A recipe so smart, you'd be foolish not to try it.
Foraged spruce tips and juniper berries were used to flavour the salt cure for this gravlax recipe. |
Spruce and Juniper Scented Gravlax
2 tbsp young spruce buds6 wild juniper berries
1 + 1 tbsp coarse sea salt
2 tbsp granulated sugar
salmon, filleted, skin-on*
2 tbsp local vodka (we used vodka made with iceberg water)
*this recipe is good for up to 2 lbs of salmon, but it's easy to scale up or down as needed. Also, you will want either 2 fairly even-sized pieces or a large piece that can be cut into 2 more-or-less equal-sized bits. For frugal gravlax, buy the cheaper tail end fillets. If you go to an independent local fish monger (like The Fish Depot in downtown St. John's) and tell them what you are planning to do, they will help you find the right piece of fish.
Grind the spruce tips and juniper berries with half the salt. |
Spread the curing mixture over the salmon, but do not rub in. |
**if you are hopelessly inept with plastic wrap, make sure you have a friend on-site who can do the wrapping for you... it's important to get it closed up tight to contain the vodka quickly
Once the salmon is wrapped, use a heavy flat stone (or weighted plate) to press the fish during curing. |
Put the salmon on a flat plate or platter or tray. Put a flat, heavy, gravlax stone on top of it***. Refrigerate for 3 days to cure the salmon, turning it twice a day when you feed your dogs****.
***You don't have a gravlax stone??? You can top the salmon with another flat plate and weigh the plate down with a brick or stone or large jar of pickles.
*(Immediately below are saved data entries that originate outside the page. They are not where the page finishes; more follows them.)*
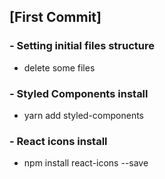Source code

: ## [First Commit]

### - Setting initial files structure

- delete some files

### - Styled Components install

- yarn add styled-components

### - React icons install

- npm install react-icons --save
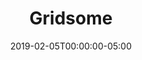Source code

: ---
data_model: ''
date: '2019-02-05T00:00:00-05:00'
description: >-
  Gridsome is a Vue.js-powered, modern site generator for building websites for
  any Headless CMS, APIs or Markdown-files. 
language: Javascript
license: Open Source
related_tools: []
resources: []
tags:
  - Vue
title: Gridsome
repo: 
tools:
  - Static Site Generator
weight: 3
urls:
  github: 'https://github.com/gridsome/gridsome'
  other: ''
  twitter: 'https://twitter.com/gridsome'
  website: 'https://gridsome.org/'
---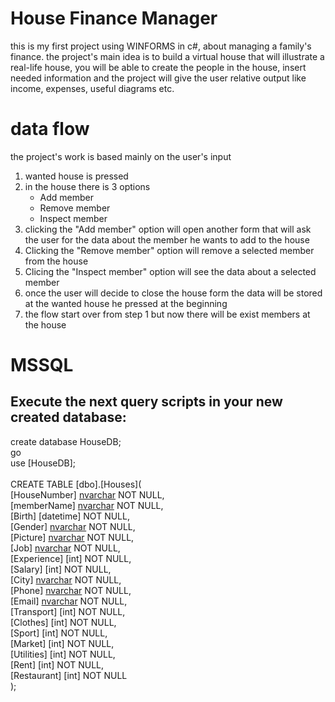 # House Finance Manager

this is my first project using WINFORMS in c#, about managing a family's finance. the project's main idea is to build a virtual house that will illustrate a real-life house, you will be able to create the people in the house, insert needed information and the project will give the user relative output like income, expenses, useful diagrams etc.

# data flow
the project's work is based mainly on the user's input
<ol>
  <li> wanted house is pressed</li>
  <li> in the house there is 3 options
    <ul>
      <li> Add member</li>
      <li> Remove member</li>
      <li> Inspect member</li>
    </ul>
  </li>
  <li> clicking the "Add member" option will open another form that will ask the user for the data about the member he wants to add to the house</li>
  <li> Clicking the "Remove member" option will remove a selected member from the house </li>
  <li> Clicing the "Inspect member" option will see the data about a selected member</li>
  <li> once the user will decide to close the house form the data will be stored at the wanted house he pressed at the beginning</li>
  <li> the flow start over from step 1 but now there will be exist members at the house</li>
</ol>

# MSSQL
## Execute the next query scripts in your new created database:
create database HouseDB;<br>
go<br>
use [HouseDB];<br>
<br>
CREATE TABLE [dbo].[Houses](<br>
	[HouseNumber] [nvarchar](50) NOT NULL,<br>
	[memberName] [nvarchar](50) NOT NULL,<br>
	[Birth] [datetime] NOT NULL,<br>
	[Gender] [nvarchar](50) NOT NULL,<br>
	[Picture] [nvarchar](255) NOT NULL,<br>
	[Job] [nvarchar](50) NOT NULL,<br>
	[Experience] [int] NOT NULL,<br>
	[Salary] [int] NOT NULL,<br>
	[City] [nvarchar](50) NOT NULL,<br>
	[Phone] [nvarchar](50) NOT NULL,<br>
	[Email] [nvarchar](50) NOT NULL,<br>
	[Transport] [int] NOT NULL,<br>
	[Clothes] [int] NOT NULL,<br>
	[Sport] [int] NOT NULL,<br>
	[Market] [int] NOT NULL,<br>
	[Utilities] [int] NOT NULL,<br>
	[Rent] [int] NOT NULL,<br>
	[Restaurant] [int] NOT NULL<br>
);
****You don't feed your dogs twice a day? What do you mean you don't even have dogs? We flip gravlax (and rinse sprouts, change salt cod soaking water, and do other things that need to be done twice a day) at 5 am and 5 pm. You don't necessarily need to get up with caribougrrl to make gravlax... just remember to flip it over about every 12 hours.
After 3 days, remove the gravlax from it's packaging and rinse under cold water. Pat dry gently with clean kitchen towel (or paper towels). Store in an airtight container in the fridge. (If it lasts long enough without being eaten, this will store for a week or two according to the varying advice on the miracle of the internet.)
To serve, use a sharp knife to separate from the skin and slice thinly. Eat on open-face sandwiches of rye bread or rye crackers, with mustard and yogurt sauce, and dandelion capers. Or on bagels with cream cheese... on sandwiches, salads, pizza, pasta...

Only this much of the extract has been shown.